### [EXERCISE AIM]
Check each line of the material below for "echo", then copy the ones that contain it.

### [INPUT MATERIAL]

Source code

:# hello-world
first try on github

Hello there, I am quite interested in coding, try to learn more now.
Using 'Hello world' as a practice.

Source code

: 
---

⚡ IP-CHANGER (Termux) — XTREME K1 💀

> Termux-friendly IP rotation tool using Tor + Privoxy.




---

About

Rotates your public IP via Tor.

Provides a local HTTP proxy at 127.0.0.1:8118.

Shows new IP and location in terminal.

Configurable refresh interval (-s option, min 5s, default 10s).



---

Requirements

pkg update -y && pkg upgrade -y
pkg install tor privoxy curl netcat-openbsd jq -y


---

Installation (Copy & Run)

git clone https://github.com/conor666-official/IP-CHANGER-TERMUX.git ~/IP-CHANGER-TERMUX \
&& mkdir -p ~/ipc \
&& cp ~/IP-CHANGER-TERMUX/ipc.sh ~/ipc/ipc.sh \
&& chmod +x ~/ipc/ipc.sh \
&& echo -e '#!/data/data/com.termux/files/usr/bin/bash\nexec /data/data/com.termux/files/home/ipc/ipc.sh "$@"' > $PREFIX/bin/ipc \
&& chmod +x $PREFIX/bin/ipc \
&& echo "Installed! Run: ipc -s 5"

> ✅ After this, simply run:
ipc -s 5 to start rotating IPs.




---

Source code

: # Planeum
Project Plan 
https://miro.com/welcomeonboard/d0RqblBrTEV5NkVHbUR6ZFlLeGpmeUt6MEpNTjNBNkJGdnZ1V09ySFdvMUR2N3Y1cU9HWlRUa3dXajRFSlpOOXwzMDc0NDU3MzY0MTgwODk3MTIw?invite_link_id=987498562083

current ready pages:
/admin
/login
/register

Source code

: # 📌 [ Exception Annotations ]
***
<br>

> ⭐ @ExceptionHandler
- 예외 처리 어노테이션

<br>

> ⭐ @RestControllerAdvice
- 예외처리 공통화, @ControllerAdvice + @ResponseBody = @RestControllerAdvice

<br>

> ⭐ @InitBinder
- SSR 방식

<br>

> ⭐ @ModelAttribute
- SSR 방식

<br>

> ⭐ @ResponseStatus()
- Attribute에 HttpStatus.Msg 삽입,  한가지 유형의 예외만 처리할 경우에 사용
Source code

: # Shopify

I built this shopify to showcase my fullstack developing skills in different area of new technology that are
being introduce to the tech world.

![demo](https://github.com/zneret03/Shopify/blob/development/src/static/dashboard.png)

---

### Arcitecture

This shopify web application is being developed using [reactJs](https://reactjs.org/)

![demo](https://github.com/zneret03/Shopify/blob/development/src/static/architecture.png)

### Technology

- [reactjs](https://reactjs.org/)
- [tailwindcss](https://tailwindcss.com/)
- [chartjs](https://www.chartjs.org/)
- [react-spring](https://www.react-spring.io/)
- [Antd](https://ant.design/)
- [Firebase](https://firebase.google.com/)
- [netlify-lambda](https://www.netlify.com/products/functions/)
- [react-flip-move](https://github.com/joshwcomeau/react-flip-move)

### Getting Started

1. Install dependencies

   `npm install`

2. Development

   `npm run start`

### [YOUR SOLUTION]
&& echo -e '#!/data/data/com.termux/files/usr/bin/bash\nexec /data/data/com.termux/files/home/ipc/ipc.sh "$@"' > $PREFIX/bin/ipc \
&& echo "Installed! Run: ipc -s 5"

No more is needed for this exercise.